-- Input for this task --
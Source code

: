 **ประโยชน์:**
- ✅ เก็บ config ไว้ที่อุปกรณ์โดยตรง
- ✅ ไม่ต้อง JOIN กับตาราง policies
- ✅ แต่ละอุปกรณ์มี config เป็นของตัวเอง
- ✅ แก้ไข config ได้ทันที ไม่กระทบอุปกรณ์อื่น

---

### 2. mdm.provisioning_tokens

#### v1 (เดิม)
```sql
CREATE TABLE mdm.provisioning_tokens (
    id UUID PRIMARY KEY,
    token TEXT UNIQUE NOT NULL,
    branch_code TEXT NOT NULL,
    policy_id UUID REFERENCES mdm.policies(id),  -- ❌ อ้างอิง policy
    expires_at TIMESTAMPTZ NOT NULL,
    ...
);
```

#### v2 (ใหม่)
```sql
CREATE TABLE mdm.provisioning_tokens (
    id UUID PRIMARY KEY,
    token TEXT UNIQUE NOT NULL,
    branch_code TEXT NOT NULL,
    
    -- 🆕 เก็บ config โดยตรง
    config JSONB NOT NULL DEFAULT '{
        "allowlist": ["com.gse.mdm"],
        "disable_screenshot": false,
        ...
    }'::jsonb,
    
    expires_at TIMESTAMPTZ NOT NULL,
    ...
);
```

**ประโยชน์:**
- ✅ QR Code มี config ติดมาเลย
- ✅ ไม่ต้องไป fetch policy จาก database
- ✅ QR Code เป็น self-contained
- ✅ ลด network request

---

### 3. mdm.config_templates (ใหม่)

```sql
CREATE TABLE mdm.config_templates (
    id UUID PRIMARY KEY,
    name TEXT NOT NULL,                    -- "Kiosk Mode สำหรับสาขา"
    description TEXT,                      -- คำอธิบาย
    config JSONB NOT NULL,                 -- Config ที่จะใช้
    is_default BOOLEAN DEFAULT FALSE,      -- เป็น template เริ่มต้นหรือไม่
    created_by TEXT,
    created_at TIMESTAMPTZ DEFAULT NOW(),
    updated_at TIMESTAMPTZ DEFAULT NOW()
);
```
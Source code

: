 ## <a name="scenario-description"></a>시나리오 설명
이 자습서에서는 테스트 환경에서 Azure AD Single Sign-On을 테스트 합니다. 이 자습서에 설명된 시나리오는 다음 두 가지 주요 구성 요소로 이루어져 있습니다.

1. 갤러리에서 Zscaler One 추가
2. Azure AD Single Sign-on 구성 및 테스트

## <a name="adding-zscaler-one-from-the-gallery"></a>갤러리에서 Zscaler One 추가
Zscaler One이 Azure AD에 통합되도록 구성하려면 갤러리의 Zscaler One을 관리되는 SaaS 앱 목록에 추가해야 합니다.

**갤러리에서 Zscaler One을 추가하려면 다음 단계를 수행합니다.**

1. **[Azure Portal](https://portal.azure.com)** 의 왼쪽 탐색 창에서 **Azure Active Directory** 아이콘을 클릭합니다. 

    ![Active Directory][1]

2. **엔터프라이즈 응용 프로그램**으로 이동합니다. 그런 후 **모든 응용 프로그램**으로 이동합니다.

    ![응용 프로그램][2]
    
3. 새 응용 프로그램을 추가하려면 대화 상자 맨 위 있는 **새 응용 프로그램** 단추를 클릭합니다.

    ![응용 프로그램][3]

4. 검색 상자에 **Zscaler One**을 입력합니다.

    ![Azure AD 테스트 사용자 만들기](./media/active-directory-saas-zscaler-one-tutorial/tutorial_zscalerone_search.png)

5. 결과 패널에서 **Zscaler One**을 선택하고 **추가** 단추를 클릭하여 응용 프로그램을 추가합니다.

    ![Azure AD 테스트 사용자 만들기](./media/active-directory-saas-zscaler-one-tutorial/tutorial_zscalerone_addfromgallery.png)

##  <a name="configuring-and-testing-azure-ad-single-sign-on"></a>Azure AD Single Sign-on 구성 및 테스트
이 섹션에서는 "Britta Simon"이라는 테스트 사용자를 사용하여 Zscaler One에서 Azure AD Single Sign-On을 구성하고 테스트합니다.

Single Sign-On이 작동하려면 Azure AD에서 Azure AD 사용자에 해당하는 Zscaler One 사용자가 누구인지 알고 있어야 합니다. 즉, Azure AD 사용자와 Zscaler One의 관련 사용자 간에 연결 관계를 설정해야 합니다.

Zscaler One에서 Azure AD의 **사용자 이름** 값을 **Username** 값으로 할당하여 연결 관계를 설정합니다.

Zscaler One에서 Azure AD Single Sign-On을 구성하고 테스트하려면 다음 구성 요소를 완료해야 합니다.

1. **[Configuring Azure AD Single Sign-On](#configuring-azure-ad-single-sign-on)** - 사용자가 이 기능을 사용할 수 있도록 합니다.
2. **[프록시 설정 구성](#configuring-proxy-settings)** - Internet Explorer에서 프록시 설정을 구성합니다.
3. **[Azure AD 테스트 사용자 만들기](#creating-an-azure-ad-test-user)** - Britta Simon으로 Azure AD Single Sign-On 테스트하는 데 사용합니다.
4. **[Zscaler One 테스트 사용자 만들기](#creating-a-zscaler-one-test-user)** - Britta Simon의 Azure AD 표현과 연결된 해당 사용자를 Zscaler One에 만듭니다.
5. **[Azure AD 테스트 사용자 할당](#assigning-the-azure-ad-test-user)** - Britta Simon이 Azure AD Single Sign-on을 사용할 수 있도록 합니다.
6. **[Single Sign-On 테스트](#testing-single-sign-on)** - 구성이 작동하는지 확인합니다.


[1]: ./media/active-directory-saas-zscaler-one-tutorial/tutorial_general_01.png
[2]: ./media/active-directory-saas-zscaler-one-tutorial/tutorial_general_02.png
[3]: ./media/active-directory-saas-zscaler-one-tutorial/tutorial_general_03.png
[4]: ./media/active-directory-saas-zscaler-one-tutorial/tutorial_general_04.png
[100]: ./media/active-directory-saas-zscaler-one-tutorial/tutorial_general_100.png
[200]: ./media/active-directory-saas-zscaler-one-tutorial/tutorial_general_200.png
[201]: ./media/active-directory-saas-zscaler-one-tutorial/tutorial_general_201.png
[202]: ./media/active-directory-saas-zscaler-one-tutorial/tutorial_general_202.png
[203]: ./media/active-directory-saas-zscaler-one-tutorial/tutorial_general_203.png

-- Work request --
Repeat the data exactly. Leave nothing out.

-- Written response --
Source code

: **ประโยชน์:**
- ✅ เก็บ config ไว้ที่อุปกรณ์โดยตรง
- ✅ ไม่ต้อง JOIN กับตาราง policies
- ✅ แต่ละอุปกรณ์มี config เป็นของตัวเอง
- ✅ แก้ไข config ได้ทันที ไม่กระทบอุปกรณ์อื่น

---

### 2. mdm.provisioning_tokens

#### v1 (เดิม)
```sql
CREATE TABLE mdm.provisioning_tokens (
    id UUID PRIMARY KEY,
    token TEXT UNIQUE NOT NULL,
    branch_code TEXT NOT NULL,
    policy_id UUID REFERENCES mdm.policies(id),  -- ❌ อ้างอิง policy
    expires_at TIMESTAMPTZ NOT NULL,
    ...
);
```

#### v2 (ใหม่)
```sql
CREATE TABLE mdm.provisioning_tokens (
    id UUID PRIMARY KEY,
    token TEXT UNIQUE NOT NULL,
    branch_code TEXT NOT NULL,
    
    -- 🆕 เก็บ config โดยตรง
    config JSONB NOT NULL DEFAULT '{
        "allowlist": ["com.gse.mdm"],
        "disable_screenshot": false,
        ...
    }'::jsonb,
    
    expires_at TIMESTAMPTZ NOT NULL,
    ...
);
```

**ประโยชน์:**
- ✅ QR Code มี config ติดมาเลย
- ✅ ไม่ต้องไป fetch policy จาก database
- ✅ QR Code เป็น self-contained
- ✅ ลด network request

---

### 3. mdm.config_templates (ใหม่)

```sql
CREATE TABLE mdm.config_templates (
    id UUID PRIMARY KEY,
    name TEXT NOT NULL,                    -- "Kiosk Mode สำหรับสาขา"
    description TEXT,                      -- คำอธิบาย
    config JSONB NOT NULL,                 -- Config ที่จะใช้
    is_default BOOLEAN DEFAULT FALSE,      -- เป็น template เริ่มต้นหรือไม่
    created_by TEXT,
    created_at TIMESTAMPTZ DEFAULT NOW(),
    updated_at TIMESTAMPTZ DEFAULT NOW()
);
```
Source code

: ## <a name="scenario-description"></a>시나리오 설명
이 자습서에서는 테스트 환경에서 Azure AD Single Sign-On을 테스트 합니다. 이 자습서에 설명된 시나리오는 다음 두 가지 주요 구성 요소로 이루어져 있습니다.

1. 갤러리에서 Zscaler One 추가
2. Azure AD Single Sign-on 구성 및 테스트

## <a name="adding-zscaler-one-from-the-gallery"></a>갤러리에서 Zscaler One 추가
Zscaler One이 Azure AD에 통합되도록 구성하려면 갤러리의 Zscaler One을 관리되는 SaaS 앱 목록에 추가해야 합니다.

**갤러리에서 Zscaler One을 추가하려면 다음 단계를 수행합니다.**

1. **[Azure Portal](https://portal.azure.com)** 의 왼쪽 탐색 창에서 **Azure Active Directory** 아이콘을 클릭합니다. 

    ![Active Directory][1]

2. **엔터프라이즈 응용 프로그램**으로 이동합니다. 그런 후 **모든 응용 프로그램**으로 이동합니다.

    ![응용 프로그램][2]
    
3. 새 응용 프로그램을 추가하려면 대화 상자 맨 위 있는 **새 응용 프로그램** 단추를 클릭합니다.

    ![응용 프로그램][3]

4. 검색 상자에 **Zscaler One**을 입력합니다.

    ![Azure AD 테스트 사용자 만들기](./media/active-directory-saas-zscaler-one-tutorial/tutorial_zscalerone_search.png)

5. 결과 패널에서 **Zscaler One**을 선택하고 **추가** 단추를 클릭하여 응용 프로그램을 추가합니다.

    ![Azure AD 테스트 사용자 만들기](./media/active-directory-saas-zscaler-one-tutorial/tutorial_zscalerone_addfromgallery.png)

##  <a name="configuring-and-testing-azure-ad-single-sign-on"></a>Azure AD Single Sign-on 구성 및 테스트
이 섹션에서는 "Britta Simon"이라는 테스트 사용자를 사용하여 Zscaler One에서 Azure AD Single Sign-On을 구성하고 테스트합니다.

Single Sign-On이 작동하려면 Azure AD에서 Azure AD 사용자에 해당하는 Zscaler One 사용자가 누구인지 알고 있어야 합니다. 즉, Azure AD 사용자와 Zscaler One의 관련 사용자 간에 연결 관계를 설정해야 합니다.

Zscaler One에서 Azure AD의 **사용자 이름** 값을 **Username** 값으로 할당하여 연결 관계를 설정합니다.

Zscaler One에서 Azure AD Single Sign-On을 구성하고 테스트하려면 다음 구성 요소를 완료해야 합니다.

1. **[Configuring Azure AD Single Sign-On](#configuring-azure-ad-single-sign-on)** - 사용자가 이 기능을 사용할 수 있도록 합니다.
2. **[프록시 설정 구성](#configuring-proxy-settings)** - Internet Explorer에서 프록시 설정을 구성합니다.
3. **[Azure AD 테스트 사용자 만들기](#creating-an-azure-ad-test-user)** - Britta Simon으로 Azure AD Single Sign-On 테스트하는 데 사용합니다.
4. **[Zscaler One 테스트 사용자 만들기](#creating-a-zscaler-one-test-user)** - Britta Simon의 Azure AD 표현과 연결된 해당 사용자를 Zscaler One에 만듭니다.
5. **[Azure AD 테스트 사용자 할당](#assigning-the-azure-ad-test-user)** - Britta Simon이 Azure AD Single Sign-on을 사용할 수 있도록 합니다.
6. **[Single Sign-On 테스트](#testing-single-sign-on)** - 구성이 작동하는지 확인합니다.


[1]: ./media/active-directory-saas-zscaler-one-tutorial/tutorial_general_01.png
[2]: ./media/active-directory-saas-zscaler-one-tutorial/tutorial_general_02.png
[3]: ./media/active-directory-saas-zscaler-one-tutorial/tutorial_general_03.png
[4]: ./media/active-directory-saas-zscaler-one-tutorial/tutorial_general_04.png
[100]: ./media/active-directory-saas-zscaler-one-tutorial/tutorial_general_100.png
[200]: ./media/active-directory-saas-zscaler-one-tutorial/tutorial_general_200.png
[201]: ./media/active-directory-saas-zscaler-one-tutorial/tutorial_general_201.png
[202]: ./media/active-directory-saas-zscaler-one-tutorial/tutorial_general_202.png
[203]: ./media/active-directory-saas-zscaler-one-tutorial/tutorial_general_203.png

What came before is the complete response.